━━ RECORDS PROVIDED ━━

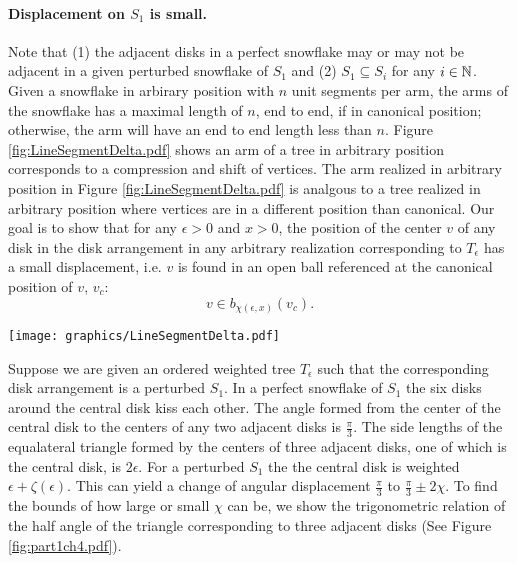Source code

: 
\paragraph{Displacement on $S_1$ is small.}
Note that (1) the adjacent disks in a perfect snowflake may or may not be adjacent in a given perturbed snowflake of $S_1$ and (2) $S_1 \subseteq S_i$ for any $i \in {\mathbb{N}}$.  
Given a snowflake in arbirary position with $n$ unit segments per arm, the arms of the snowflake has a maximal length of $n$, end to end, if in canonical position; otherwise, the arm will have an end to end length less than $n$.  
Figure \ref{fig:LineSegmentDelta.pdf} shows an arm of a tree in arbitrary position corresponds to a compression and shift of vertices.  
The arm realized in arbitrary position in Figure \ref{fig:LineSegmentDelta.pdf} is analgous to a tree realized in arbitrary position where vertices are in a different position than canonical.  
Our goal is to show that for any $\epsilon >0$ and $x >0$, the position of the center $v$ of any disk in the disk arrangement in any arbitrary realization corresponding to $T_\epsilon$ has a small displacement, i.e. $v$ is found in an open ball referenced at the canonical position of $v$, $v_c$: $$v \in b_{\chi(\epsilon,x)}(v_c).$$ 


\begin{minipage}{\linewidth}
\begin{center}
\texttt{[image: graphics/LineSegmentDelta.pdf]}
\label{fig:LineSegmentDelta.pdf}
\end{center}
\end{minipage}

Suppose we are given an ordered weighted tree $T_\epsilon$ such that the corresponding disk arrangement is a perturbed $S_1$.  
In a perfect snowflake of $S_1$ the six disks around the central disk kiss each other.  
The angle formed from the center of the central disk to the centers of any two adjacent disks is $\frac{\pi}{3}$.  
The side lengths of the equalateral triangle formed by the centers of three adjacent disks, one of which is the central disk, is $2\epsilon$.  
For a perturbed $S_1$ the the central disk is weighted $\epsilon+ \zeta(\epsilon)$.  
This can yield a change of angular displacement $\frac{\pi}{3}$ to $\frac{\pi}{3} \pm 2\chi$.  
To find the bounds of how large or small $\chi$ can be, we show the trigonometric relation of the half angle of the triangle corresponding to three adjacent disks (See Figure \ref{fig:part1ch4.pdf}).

━━━

* _WHAT IS NEEDED_: One figure is all that is needed: the number of lines above in which the word "perturbed" appears.

* _OUTPUT FOR THIS TASK_: 3